(Dataset entries)
*** Block opens ***

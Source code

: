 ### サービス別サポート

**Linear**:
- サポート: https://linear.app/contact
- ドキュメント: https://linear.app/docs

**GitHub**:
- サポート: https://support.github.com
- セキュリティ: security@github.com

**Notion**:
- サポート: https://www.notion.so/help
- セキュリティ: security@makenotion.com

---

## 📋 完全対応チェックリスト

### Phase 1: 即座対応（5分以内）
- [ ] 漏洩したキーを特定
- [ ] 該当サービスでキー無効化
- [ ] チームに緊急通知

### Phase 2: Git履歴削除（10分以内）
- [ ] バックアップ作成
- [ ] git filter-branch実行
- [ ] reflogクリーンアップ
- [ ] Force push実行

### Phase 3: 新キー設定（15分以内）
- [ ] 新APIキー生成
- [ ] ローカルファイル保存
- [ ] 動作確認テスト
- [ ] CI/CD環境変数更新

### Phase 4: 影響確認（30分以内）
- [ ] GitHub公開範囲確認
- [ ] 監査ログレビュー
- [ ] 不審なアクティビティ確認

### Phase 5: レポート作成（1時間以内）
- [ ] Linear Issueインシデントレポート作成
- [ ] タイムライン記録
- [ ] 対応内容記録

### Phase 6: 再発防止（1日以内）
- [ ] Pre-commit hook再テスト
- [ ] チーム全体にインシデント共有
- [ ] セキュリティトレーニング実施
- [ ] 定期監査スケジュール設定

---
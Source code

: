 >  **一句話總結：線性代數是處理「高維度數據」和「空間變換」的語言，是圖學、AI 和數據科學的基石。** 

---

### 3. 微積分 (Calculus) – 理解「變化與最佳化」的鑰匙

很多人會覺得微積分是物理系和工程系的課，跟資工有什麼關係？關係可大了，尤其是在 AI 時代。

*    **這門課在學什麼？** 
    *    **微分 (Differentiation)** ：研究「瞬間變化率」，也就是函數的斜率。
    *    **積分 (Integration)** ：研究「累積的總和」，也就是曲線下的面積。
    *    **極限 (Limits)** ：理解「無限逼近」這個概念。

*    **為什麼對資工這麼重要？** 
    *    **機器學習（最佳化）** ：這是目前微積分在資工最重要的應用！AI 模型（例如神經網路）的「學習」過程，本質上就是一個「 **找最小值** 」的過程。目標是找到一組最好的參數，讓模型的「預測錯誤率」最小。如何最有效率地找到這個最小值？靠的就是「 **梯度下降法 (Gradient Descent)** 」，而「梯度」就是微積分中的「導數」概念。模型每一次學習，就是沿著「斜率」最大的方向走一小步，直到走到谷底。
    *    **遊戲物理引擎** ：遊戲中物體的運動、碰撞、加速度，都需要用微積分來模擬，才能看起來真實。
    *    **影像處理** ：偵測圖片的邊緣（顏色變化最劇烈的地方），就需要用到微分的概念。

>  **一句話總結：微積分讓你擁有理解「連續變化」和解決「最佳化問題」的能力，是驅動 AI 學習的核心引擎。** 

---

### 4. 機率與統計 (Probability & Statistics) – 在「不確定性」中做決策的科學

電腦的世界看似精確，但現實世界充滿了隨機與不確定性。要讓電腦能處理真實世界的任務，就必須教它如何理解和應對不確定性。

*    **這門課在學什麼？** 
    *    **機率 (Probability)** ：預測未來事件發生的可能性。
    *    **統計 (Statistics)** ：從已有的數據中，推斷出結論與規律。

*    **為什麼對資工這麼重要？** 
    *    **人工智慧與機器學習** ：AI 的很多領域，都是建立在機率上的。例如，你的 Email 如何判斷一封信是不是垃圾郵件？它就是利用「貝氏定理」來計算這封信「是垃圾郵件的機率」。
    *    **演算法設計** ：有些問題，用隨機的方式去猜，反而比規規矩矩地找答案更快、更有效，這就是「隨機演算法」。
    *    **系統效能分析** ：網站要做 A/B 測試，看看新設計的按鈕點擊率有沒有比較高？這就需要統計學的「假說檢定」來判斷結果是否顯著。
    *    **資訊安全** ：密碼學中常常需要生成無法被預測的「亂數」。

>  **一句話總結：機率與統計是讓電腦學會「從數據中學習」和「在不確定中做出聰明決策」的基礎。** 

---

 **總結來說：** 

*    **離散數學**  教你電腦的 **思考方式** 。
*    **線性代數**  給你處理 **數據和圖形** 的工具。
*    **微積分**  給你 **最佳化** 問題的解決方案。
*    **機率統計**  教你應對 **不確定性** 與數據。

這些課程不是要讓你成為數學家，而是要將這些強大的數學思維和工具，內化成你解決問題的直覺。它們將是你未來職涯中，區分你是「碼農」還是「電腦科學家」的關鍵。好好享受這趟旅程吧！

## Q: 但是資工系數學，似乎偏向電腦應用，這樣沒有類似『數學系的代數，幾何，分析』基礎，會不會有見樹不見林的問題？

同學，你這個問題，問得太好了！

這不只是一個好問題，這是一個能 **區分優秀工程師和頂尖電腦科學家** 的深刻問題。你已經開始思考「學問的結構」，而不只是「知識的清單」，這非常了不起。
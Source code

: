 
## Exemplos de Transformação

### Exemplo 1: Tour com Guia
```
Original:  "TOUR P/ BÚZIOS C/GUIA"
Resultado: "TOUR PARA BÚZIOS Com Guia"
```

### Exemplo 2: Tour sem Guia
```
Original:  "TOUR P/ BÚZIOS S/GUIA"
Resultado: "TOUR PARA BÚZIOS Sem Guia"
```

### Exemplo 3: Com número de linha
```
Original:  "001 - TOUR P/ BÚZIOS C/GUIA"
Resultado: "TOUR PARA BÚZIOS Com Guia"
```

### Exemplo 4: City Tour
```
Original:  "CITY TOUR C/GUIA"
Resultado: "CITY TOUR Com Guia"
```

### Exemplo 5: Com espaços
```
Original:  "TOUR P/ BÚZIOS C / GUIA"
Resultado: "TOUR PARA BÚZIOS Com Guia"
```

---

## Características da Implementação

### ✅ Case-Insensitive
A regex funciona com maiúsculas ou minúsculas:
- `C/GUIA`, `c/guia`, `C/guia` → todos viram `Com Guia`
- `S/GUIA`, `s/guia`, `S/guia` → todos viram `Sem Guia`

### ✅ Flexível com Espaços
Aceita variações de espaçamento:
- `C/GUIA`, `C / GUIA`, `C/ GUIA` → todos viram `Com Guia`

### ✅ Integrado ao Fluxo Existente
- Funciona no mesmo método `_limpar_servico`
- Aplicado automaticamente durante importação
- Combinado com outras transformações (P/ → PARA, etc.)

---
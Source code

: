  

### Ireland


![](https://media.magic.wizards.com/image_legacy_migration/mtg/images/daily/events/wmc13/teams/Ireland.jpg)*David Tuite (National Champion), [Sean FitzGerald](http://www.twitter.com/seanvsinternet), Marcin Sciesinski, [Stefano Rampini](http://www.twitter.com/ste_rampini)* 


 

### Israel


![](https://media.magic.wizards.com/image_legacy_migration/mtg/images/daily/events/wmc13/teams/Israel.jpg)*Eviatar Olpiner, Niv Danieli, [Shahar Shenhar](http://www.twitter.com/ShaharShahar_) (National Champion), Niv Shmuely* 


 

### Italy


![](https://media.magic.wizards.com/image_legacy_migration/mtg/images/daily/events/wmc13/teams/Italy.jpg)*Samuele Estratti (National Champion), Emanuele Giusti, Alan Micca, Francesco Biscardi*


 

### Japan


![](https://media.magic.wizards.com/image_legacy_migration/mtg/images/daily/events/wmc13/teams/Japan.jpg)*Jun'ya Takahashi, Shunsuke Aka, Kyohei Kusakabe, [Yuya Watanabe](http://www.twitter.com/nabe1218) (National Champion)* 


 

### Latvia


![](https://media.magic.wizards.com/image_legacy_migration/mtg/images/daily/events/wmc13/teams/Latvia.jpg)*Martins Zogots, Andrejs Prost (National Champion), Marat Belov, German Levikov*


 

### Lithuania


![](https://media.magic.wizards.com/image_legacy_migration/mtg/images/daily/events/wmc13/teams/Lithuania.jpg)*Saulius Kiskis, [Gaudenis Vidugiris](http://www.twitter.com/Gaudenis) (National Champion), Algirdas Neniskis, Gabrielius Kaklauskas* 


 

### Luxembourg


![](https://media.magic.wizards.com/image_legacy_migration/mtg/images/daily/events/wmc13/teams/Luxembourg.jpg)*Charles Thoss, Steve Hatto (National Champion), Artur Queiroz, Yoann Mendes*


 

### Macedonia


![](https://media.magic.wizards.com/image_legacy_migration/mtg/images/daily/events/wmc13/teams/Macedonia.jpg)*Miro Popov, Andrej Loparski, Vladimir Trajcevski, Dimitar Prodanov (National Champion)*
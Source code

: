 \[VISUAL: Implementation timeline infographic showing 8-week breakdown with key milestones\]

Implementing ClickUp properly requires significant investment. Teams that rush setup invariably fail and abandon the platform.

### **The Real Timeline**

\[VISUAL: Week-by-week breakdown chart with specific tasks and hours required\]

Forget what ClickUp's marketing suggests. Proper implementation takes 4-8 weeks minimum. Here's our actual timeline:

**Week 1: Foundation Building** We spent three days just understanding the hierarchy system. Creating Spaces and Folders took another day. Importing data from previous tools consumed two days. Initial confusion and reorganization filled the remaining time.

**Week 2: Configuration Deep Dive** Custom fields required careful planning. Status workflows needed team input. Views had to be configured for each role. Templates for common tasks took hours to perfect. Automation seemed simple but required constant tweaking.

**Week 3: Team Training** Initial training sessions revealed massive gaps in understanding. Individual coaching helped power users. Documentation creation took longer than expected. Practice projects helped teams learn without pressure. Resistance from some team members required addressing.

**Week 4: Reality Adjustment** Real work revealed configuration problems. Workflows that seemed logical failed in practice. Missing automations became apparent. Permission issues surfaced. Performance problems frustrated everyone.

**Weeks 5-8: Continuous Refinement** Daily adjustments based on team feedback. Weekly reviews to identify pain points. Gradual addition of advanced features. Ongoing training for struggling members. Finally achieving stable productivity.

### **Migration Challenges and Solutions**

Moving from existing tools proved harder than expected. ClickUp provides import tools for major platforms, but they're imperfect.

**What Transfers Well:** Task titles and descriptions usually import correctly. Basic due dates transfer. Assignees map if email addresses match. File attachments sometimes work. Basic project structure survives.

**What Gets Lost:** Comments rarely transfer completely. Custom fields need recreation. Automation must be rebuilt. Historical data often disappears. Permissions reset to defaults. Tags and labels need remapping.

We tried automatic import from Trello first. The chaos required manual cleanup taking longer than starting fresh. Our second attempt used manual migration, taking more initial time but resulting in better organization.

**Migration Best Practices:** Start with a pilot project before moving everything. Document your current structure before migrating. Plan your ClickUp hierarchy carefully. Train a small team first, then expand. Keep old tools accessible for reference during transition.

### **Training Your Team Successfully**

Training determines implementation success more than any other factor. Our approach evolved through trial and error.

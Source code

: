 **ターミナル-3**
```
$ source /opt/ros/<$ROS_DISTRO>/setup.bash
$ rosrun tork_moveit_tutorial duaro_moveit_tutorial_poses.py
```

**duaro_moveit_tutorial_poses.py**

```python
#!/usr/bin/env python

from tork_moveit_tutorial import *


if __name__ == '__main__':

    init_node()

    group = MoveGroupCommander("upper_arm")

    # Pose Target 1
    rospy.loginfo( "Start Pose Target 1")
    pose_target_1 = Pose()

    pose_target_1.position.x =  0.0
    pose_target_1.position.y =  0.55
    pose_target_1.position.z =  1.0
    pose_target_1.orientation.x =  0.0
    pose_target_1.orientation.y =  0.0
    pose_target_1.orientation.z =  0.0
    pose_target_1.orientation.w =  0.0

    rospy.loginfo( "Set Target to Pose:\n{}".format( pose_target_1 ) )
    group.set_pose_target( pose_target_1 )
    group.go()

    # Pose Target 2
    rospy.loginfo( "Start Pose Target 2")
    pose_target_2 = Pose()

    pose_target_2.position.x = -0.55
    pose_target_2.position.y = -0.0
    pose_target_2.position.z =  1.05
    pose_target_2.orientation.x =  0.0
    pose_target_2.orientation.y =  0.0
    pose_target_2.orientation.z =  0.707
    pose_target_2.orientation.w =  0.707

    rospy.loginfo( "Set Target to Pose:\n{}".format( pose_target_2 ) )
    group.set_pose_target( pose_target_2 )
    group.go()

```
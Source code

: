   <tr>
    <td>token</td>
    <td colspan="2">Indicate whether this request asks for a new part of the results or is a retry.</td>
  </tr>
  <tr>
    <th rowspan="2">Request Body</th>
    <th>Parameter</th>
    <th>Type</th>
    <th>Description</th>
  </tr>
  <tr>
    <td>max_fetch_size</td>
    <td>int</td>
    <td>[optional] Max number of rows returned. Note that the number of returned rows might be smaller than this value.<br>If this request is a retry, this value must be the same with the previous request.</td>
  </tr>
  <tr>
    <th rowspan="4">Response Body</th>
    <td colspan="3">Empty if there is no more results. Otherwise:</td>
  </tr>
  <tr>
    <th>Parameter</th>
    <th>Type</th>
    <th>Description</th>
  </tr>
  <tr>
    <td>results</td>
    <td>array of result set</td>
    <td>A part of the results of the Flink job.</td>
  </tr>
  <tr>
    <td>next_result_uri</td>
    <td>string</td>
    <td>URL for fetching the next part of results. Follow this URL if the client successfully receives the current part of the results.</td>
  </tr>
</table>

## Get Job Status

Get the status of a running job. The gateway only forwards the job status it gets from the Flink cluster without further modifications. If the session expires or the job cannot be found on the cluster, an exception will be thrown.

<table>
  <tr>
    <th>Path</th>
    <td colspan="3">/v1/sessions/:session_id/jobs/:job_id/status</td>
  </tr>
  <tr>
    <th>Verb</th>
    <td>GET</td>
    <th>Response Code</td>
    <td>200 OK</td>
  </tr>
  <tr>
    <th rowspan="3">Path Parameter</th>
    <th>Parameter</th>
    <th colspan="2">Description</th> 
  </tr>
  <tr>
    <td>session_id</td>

*** Block closes ***

→ **PROBLEM DESCRIPTION**
Would you copy out exactly the lines from the one holding "<td>string</td>" through the end of the entries above, both ends included?

→ **FINISHED EXERCISE**
    <td>string</td>
    <td>URL for fetching the next part of results. Follow this URL if the client successfully receives the current part of the results.</td>
  </tr>
</table>

## Get Job Status

Get the status of a running job. The gateway only forwards the job status it gets from the Flink cluster without further modifications. If the session expires or the job cannot be found on the cluster, an exception will be thrown.

<table>
  <tr>
    <th>Path</th>
    <td colspan="3">/v1/sessions/:session_id/jobs/:job_id/status</td>
  </tr>
  <tr>
    <th>Verb</th>
    <td>GET</td>
    <th>Response Code</td>
    <td>200 OK</td>
  </tr>
  <tr>
    <th rowspan="3">Path Parameter</th>
    <th>Parameter</th>
    <th colspan="2">Description</th> 
  </tr>
  <tr>
    <td>session_id</td>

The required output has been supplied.